Manca poco alla partenza e comincio ad essere agitato. Purtroppo non ho ottenuto i mille dollari di borsa di studio e non ho ancora capito perchè. Sto perdendo fiducia nella bontà del progetto. Mi sto convincendo che l’antropologia deve essere attiva e mirare al cambiamento in positivo. A cosa contribuisce la mia ricerca? Da Iglulik non ho notizie quindi dubito che riuscirò a trovare un alloggio da quelle parti. E’ un peccato che si stiano comportando così male perchè davvero ci tenevo a visitare quella comunità, poteva essere un punto di svolta per la tesi. Vabbè aspettiamo il tempo che mi resta prima di partire e vediamo come va. Potrei rischiare di passare quattro mesi ad Iqaluit, speriamo di no perchè non so quanto possa essermi utile.
Credo sia opportuno partire con un bagaglio di domande e di approcci il più vasto possibile. Dall’antropologia urbana all’antropologia dell’ambiente o dello spazio, che comunque vorrei rimanesse il centro del mio lavoro di ricerca. Le storie sono i margini, il corollario, ma al centro tengo il rapporto uomo-luogo. E’ questo che voglio fare. Uso critico dei concetti di pratiche, narrazione e rappresentazione.

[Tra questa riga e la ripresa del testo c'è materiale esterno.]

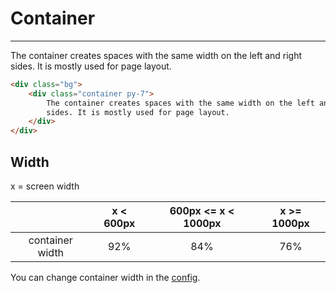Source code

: # Container

---

<div class="bg">
    <div class="container py-7">
        The container creates spaces with the same width on the left and right
        sides. It is mostly used for page layout.
    </div>
</div>

```html
<div class="bg">
    <div class="container py-7">
        The container creates spaces with the same width on the left and right
        sides. It is mostly used for page layout.
    </div>
</div>
```

## Width

x = screen width

|                 | x < 600px | 600px <= x < 1000px | x >= 1000px |
| :-------------: | :-------: | :-----------------: | :---------: |
| container width |    92%    |         84%         |     76%     |

You can change container width in the [config](../config#container).
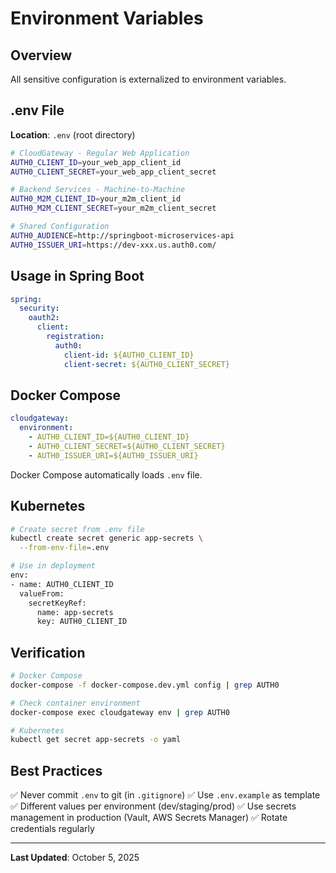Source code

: # Environment Variables

## Overview

All sensitive configuration is externalized to environment variables.

## .env File

**Location**: `.env` (root directory)

```bash
# CloudGateway - Regular Web Application
AUTH0_CLIENT_ID=your_web_app_client_id
AUTH0_CLIENT_SECRET=your_web_app_client_secret

# Backend Services - Machine-to-Machine
AUTH0_M2M_CLIENT_ID=your_m2m_client_id
AUTH0_M2M_CLIENT_SECRET=your_m2m_client_secret

# Shared Configuration
AUTH0_AUDIENCE=http://springboot-microservices-api
AUTH0_ISSUER_URI=https://dev-xxx.us.auth0.com/
```

## Usage in Spring Boot

```yaml
spring:
  security:
    oauth2:
      client:
        registration:
          auth0:
            client-id: ${AUTH0_CLIENT_ID}
            client-secret: ${AUTH0_CLIENT_SECRET}
```

## Docker Compose

```yaml
cloudgateway:
  environment:
    - AUTH0_CLIENT_ID=${AUTH0_CLIENT_ID}
    - AUTH0_CLIENT_SECRET=${AUTH0_CLIENT_SECRET}
    - AUTH0_ISSUER_URI=${AUTH0_ISSUER_URI}
```

Docker Compose automatically loads `.env` file.

## Kubernetes

```bash
# Create secret from .env file
kubectl create secret generic app-secrets \
  --from-env-file=.env

# Use in deployment
env:
- name: AUTH0_CLIENT_ID
  valueFrom:
    secretKeyRef:
      name: app-secrets
      key: AUTH0_CLIENT_ID
```

## Verification

```bash
# Docker Compose
docker-compose -f docker-compose.dev.yml config | grep AUTH0

# Check container environment
docker-compose exec cloudgateway env | grep AUTH0

# Kubernetes
kubectl get secret app-secrets -o yaml
```

## Best Practices

✅ Never commit `.env` to git (in `.gitignore`)
✅ Use `.env.example` as template
✅ Different values per environment (dev/staging/prod)
✅ Use secrets management in production (Vault, AWS Secrets Manager)
✅ Rotate credentials regularly

---

**Last Updated**: October 5, 2025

Come si costruisce il paesaggio nella memoria degli inuit: storie e narrazioni; questo potrebbe essere un buon titolo, un buon approccio. Ricordarsi di raccogliere più materiale possibile.
Sarebbe bello seguire Mosha nei suoi spostamenti, ma credo che la cosa sia un po’ infattibile. Controllare le mail e scrivergli ancora.
Mosha Folger è un poeta di madre inuit e papà di Brooklyn. Vive e lavora a Ottawa realizzando performance di spoken poetry, video, e dischi simil hip-hop. L'ultimo lavoro interessante è un disco in uscita il 9 luglio. Il titolo è ESKIMOCENTRICITY.
Ve lo ripoterò ad ottobre assieme al mio parere.
Un altro progetto che però prosegue a rilento e che mi sarebbe tanto piaciuto seguire è un videodocumentario che Mosha e la sorella vorrebbero realizzare ripercorrendo gli spostamenti della mamma inuk, mancata prematuramente quando i due erano adolescenti.